I would phrase it as "things other people can't _or won 't_".

Jim Cramer wrote a book in which he described how someone told him he could
have a job if he would just "go in that office over there and fire that guy".
He did.

------
cardfret
I used to work at ebay (not in the US). The company has quite tolerant culture
in terms of several things which any respectable public should never
tolerate[sexual harassment, use of racial slurs, etc...] There were also
anonymous complaints which essentially turned into a witch hunt led by the
team leads to figure out who complained. Most of my colleagues were super nice
and excellent professionally but those 1-2 despicable human beings and the
tolerant behaviour made the environment toxic as hell.

------
TwoNineFive
Holy shit this is nuclear. I shy away from hyperbolic statements, but this is
front-page news and there will/should be longer-term fallout. This is an
example of high-tech corporations using their corporate might to terrorize not
just private individuals, but individuals engaged in journalism. The plausible
deniability is gone; these were C-suite people and entire departments were
involved. NEWS people are going to be all over this at multiple angles: Big-
tech uses private data to terrorize, intimidate, and control.

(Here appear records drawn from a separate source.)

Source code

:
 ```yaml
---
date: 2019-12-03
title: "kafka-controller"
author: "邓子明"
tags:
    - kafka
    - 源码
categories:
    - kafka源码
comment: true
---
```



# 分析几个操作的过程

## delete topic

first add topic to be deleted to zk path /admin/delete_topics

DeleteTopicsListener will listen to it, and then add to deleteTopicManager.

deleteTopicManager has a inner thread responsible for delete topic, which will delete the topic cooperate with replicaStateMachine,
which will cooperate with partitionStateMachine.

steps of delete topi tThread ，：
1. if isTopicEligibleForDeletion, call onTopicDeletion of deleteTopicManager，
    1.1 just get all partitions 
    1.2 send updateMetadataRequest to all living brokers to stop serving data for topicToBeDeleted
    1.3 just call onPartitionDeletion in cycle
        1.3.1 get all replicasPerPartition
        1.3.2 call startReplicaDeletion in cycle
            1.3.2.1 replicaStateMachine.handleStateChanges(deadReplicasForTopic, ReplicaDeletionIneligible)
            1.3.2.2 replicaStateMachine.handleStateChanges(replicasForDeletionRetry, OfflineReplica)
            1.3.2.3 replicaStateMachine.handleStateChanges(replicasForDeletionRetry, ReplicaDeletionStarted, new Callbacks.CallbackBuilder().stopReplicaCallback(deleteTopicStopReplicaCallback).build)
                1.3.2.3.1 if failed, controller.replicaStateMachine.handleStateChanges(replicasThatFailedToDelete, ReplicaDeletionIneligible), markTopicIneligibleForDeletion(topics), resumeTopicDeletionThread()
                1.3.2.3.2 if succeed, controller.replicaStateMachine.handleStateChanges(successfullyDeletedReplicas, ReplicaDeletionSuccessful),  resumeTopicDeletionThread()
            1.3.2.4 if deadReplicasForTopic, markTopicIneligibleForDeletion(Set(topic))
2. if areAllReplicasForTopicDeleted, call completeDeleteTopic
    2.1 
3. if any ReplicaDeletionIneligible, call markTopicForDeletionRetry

When big-tech
goes after small-time journalists. Profiles of executives and the fallout for
their careers. You can bet there will be a multi-million dollar settlement
from eBay. This story has legs.

------
glitcher
Sounds like the content the couple published about eBay really struck a nerve.
I would like to see that content gain more widespread attention as a result,
since it may be something worth looking into more closely.

Does anyone have original sources of the content? If it was linked in the
article I missed it.

EDIT: another commentor posted a link to their website, but there are many
articles involving eBay. Makes me wonder which ones specifically caused the
most friction?

[https://www.ecommercebytes.com/](https://www.ecommercebytes.com/)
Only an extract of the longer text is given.